Life happens, meaning a head blow knocks Rick into the hospital, Gina agrees to a probationary relationship, his parents appear to provide unreserved moral support at important games, and Gordon finds his arm and a new agent at key moments.
Sound too good to be true? Well, it is. As much as one admires the marvelous feat it is to write a book, "Contract Year" attempts to stretch a short story character into novel form. Within three chapters, we know Gordon has an insufferable urge to give alley cats a bad reputation by straying like one. His confessionals, looping repeatedly like an electronic rock beat, dull the senses by the third or fourth iteration.
Still, there's a fascination at play: will a layer of depth be revealed? Will Gloria, an educated, emotionally intelligent woman step out of the box and not return to accept another unreliable pitch from Gordon? Or darker thoughts: Wycliffe will die and Gordon will be jolted into revelation. Gordon will fail to score as a free agent and will sink forever into the bottles of beer he consumes, endlessly, in great detail, throughout the book.

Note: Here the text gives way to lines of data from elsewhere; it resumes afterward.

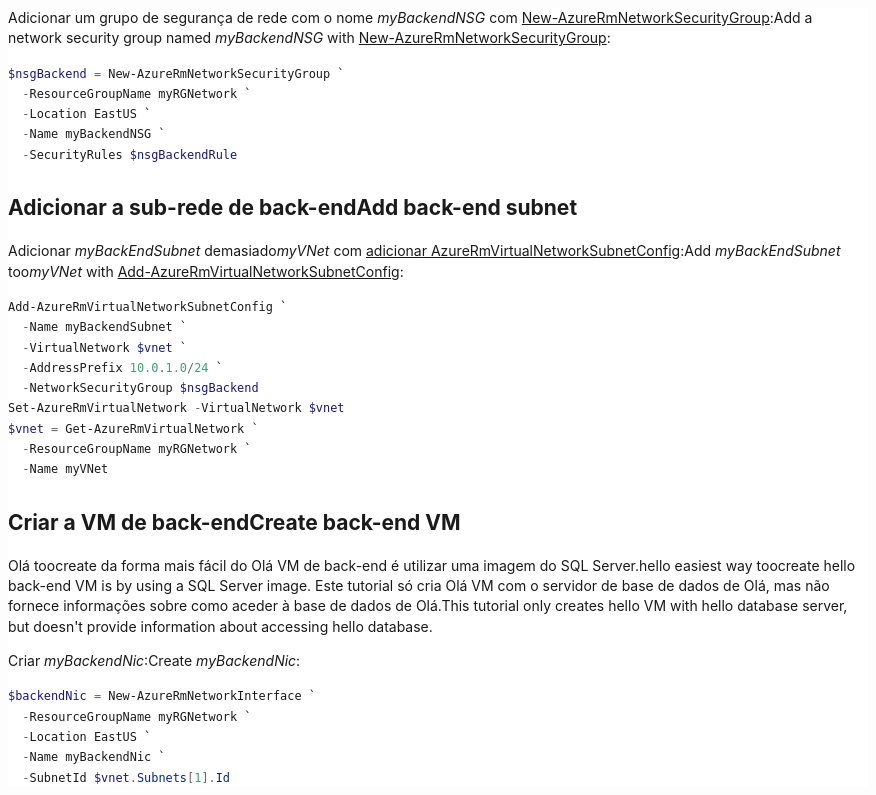 <span data-ttu-id="0fc51-155">Adicionar um grupo de segurança de rede com o nome *myBackendNSG* com [New-AzureRmNetworkSecurityGroup](/powershell/module/azurerm.network/new-azurermnetworksecuritygroup):</span><span class="sxs-lookup"><span data-stu-id="0fc51-155">Add a network security group named *myBackendNSG* with [New-AzureRmNetworkSecurityGroup](/powershell/module/azurerm.network/new-azurermnetworksecuritygroup):</span></span>

```powershell
$nsgBackend = New-AzureRmNetworkSecurityGroup `
  -ResourceGroupName myRGNetwork `
  -Location EastUS `
  -Name myBackendNSG `
  -SecurityRules $nsgBackendRule
```
## <a name="add-back-end-subnet"></a><span data-ttu-id="0fc51-156">Adicionar a sub-rede de back-end</span><span class="sxs-lookup"><span data-stu-id="0fc51-156">Add back-end subnet</span></span>

<span data-ttu-id="0fc51-157">Adicionar *myBackEndSubnet* demasiado*myVNet* com [adicionar AzureRmVirtualNetworkSubnetConfig](/powershell/module/azurerm.network/add-azurermvirtualnetworksubnetconfig):</span><span class="sxs-lookup"><span data-stu-id="0fc51-157">Add *myBackEndSubnet* too*myVNet* with [Add-AzureRmVirtualNetworkSubnetConfig](/powershell/module/azurerm.network/add-azurermvirtualnetworksubnetconfig):</span></span>

```powershell
Add-AzureRmVirtualNetworkSubnetConfig `
  -Name myBackendSubnet `
  -VirtualNetwork $vnet `
  -AddressPrefix 10.0.1.0/24 `
  -NetworkSecurityGroup $nsgBackend
Set-AzureRmVirtualNetwork -VirtualNetwork $vnet
$vnet = Get-AzureRmVirtualNetwork `
  -ResourceGroupName myRGNetwork `
  -Name myVNet
```

## <a name="create-back-end-vm"></a><span data-ttu-id="0fc51-158">Criar a VM de back-end</span><span class="sxs-lookup"><span data-stu-id="0fc51-158">Create back-end VM</span></span>

<span data-ttu-id="0fc51-159">Olá toocreate da forma mais fácil do Olá VM de back-end é utilizar uma imagem do SQL Server.</span><span class="sxs-lookup"><span data-stu-id="0fc51-159">hello easiest way toocreate hello back-end VM is by using a SQL Server image.</span></span> <span data-ttu-id="0fc51-160">Este tutorial só cria Olá VM com o servidor de base de dados de Olá, mas não fornece informações sobre como aceder à base de dados de Olá.</span><span class="sxs-lookup"><span data-stu-id="0fc51-160">This tutorial only creates hello VM with hello database server, but doesn't provide information about accessing hello database.</span></span>

<span data-ttu-id="0fc51-161">Criar *myBackendNic*:</span><span class="sxs-lookup"><span data-stu-id="0fc51-161">Create *myBackendNic*:</span></span>

```powershell
$backendNic = New-AzureRmNetworkInterface `
  -ResourceGroupName myRGNetwork `
  -Location EastUS `
  -Name myBackendNic `
  -SubnetId $vnet.Subnets[1].Id
```

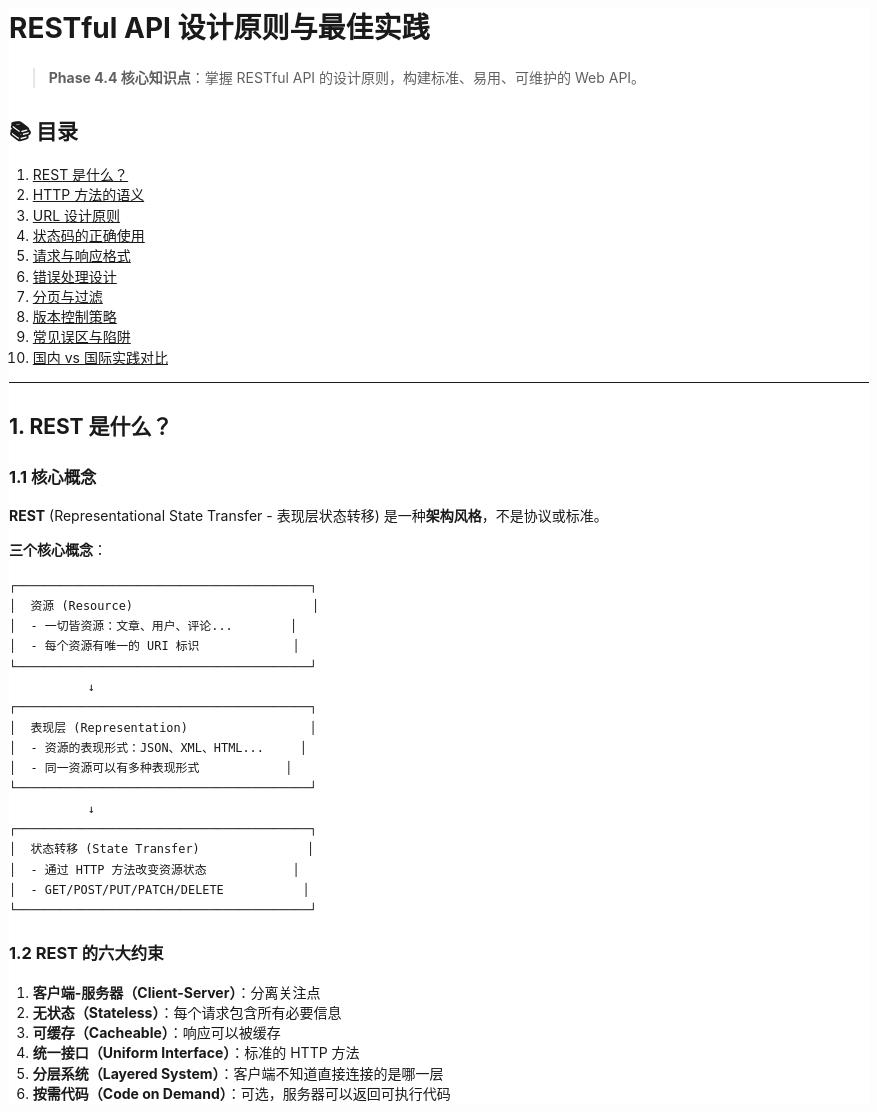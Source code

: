 # RESTful API 设计原则与最佳实践

> **Phase 4.4 核心知识点**：掌握 RESTful API 的设计原则，构建标准、易用、可维护的 Web API。

## 📚 目录

1. [REST 是什么？](#1-rest-是什么)
2. [HTTP 方法的语义](#2-http-方法的语义)
3. [URL 设计原则](#3-url-设计原则)
4. [状态码的正确使用](#4-状态码的正确使用)
5. [请求与响应格式](#5-请求与响应格式)
6. [错误处理设计](#6-错误处理设计)
7. [分页与过滤](#7-分页与过滤)
8. [版本控制策略](#8-版本控制策略)
9. [常见误区与陷阱](#9-常见误区与陷阱)
10. [国内 vs 国际实践对比](#10-国内-vs-国际实践对比)

---

## 1. REST 是什么？

### 1.1 核心概念

**REST** (Representational State Transfer - 表现层状态转移) 是一种**架构风格**，不是协议或标准。

**三个核心概念**：

```
┌─────────────────────────────────────────┐
│  资源 (Resource)                         │
│  - 一切皆资源：文章、用户、评论...        │
│  - 每个资源有唯一的 URI 标识             │
└─────────────────────────────────────────┘
           ↓
┌─────────────────────────────────────────┐
│  表现层 (Representation)                 │
│  - 资源的表现形式：JSON、XML、HTML...     │
│  - 同一资源可以有多种表现形式            │
└─────────────────────────────────────────┘
           ↓
┌─────────────────────────────────────────┐
│  状态转移 (State Transfer)               │
│  - 通过 HTTP 方法改变资源状态            │
│  - GET/POST/PUT/PATCH/DELETE           │
└─────────────────────────────────────────┘
```

### 1.2 REST 的六大约束

1. **客户端-服务器（Client-Server）**：分离关注点
2. **无状态（Stateless）**：每个请求包含所有必要信息
3. **可缓存（Cacheable）**：响应可以被缓存
4. **统一接口（Uniform Interface）**：标准的 HTTP 方法
5. **分层系统（Layered System）**：客户端不知道直接连接的是哪一层
6. **按需代码（Code on Demand）**：可选，服务器可以返回可执行代码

This is a book about professional athletes and with so many real-life stories involving fallen angels, it's not a stretch to imagine a grimly satisfying synopsis. And maybe it's taking the whole thing too seriously, but is it ok for a wandering, self-indulgent, sexually immature guy who can throw a ball at 90-plus miles per hour to get off scott free? Ironically, "Contract Year" strides to a finish on a narrow track of cliches some will find comforting and others will define as frustratingly simplistic. While I can't recommend the book - there is a long list of baseball books I can - I did read to the end, respecting Hylinski's capable writing and hoping for depth and purpose. For those who love the game, it's your call: perhaps any read involving a ball and a bat is satisfying. For me? I'm heading through the tunnel to do my cheering within hitting distance of the Bay Area's Oakland A's.